I'll be doing my next one whenever I get a couple days to tackle the list I have for minor repairs (things like end links and a coolant leak) and preventative maintenance (timing service, oil pickup seal, clean intake etc.) that I have lined up. Since I drive 25k-35k per year, I just do the fuel filter and trans drain/fill once a year, regardless of mileage, so that I can make sure I'm doing it in warm weather, and it doesn't come due in the middle of January.


----------



## MP81 (Jul 20, 2015)

Yeah, the couple times I've done trans fluid, I've gone to my buddy's house as he has a 2-poster in his back garage, since they've both been in winter time.

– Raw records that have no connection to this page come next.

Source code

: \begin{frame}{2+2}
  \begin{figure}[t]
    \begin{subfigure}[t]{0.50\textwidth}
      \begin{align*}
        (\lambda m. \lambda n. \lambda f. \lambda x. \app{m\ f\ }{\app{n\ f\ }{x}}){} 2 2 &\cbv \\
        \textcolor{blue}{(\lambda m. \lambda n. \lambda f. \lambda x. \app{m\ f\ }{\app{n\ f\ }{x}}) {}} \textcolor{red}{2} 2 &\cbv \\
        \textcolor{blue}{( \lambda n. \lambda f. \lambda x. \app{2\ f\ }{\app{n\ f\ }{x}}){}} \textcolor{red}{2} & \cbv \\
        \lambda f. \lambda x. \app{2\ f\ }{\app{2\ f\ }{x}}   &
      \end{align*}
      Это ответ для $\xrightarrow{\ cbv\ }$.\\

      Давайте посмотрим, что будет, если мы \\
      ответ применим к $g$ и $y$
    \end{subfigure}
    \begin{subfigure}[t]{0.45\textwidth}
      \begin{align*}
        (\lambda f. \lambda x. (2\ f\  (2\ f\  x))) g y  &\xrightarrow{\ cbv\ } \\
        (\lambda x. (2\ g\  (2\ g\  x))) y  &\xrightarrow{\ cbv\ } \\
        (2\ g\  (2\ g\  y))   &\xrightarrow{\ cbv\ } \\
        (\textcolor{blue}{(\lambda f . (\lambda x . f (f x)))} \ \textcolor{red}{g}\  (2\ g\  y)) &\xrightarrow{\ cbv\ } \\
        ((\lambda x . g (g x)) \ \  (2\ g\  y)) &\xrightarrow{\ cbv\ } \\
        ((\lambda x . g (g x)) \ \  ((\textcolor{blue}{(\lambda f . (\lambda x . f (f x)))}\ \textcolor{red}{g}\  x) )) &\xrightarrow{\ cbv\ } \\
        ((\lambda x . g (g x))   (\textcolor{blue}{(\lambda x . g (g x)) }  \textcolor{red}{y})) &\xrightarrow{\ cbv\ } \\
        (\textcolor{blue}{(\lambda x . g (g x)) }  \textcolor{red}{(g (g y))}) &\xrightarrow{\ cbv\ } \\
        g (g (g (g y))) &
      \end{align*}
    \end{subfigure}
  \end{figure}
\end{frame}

Fuel filter I don't mind so much, but trans fluid, yeah would rather not do that in winter. Maybe I'll do that here soon, especially if I can find that LubeGuard. If you happened to have good luck with it, it's likely we might too, as we also have a super jerky downshift on occasion.


----------



## justin13703 (May 2, 2016)

I might give that lube guard a shot, like you said it’s not like it’s gonna hurt anything at this point. Might get lucky.


----------



## revjpeterson (Oct 2, 2013)

Amazon.com: Lubegard 63016 Platinum Universal ATF Protectant, 15 oz. , Gray : Automotive


Buy Lubegard 63016 Platinum Universal ATF Protectant, 15 oz. , Gray: Engine & Oil - Amazon.com ✓ FREE DELIVERY possible on eligible purchases



www.amazon.com


----------



## MP81 (Jul 20, 2015)

revjpeterson said:


> Amazon.com: Lubegard 63016 Platinum Universal ATF Protectant, 15 oz. , Gray : Automotive
> 
> 
> Buy Lubegard 63016 Platinum Universal ATF Protectant, 15 oz. , Gray: Engine & Oil - Amazon.com ✓ FREE DELIVERY possible on eligible purchases
> ...


What is the quantity used per change? Does it change based on how much fluid goes in?

This might be a good thing to add into my brother's '01 Century's 4T65-E, it has an occasional harsh upshift that's never been able to be fixed.


----------



## revjpeterson (Oct 2, 2013)

MP81 said:


> What is the quantity used per change? Does it change based on how much fluid goes in?


I used a full 15 oz bottle when I did mine. I put it in instead of the 0.4L at the end of the level-setting procedure. I'm planning to keep the ratio of AMSOil to Lubegard the same, as long as it seems to be working, so I'll be adding something like a 10oz bottle or half of a 15oz bottle with each drain/fill after this.


----------



## MP81 (Jul 20, 2015)

Oh, well that would be extremely convenient.


----------



## revjpeterson (Oct 2, 2013)

MP81 said:


> This might be a good thing to add into my brother's '01 Century's 4T65-E, it has an occasional harsh upshift that's never been able to be fixed.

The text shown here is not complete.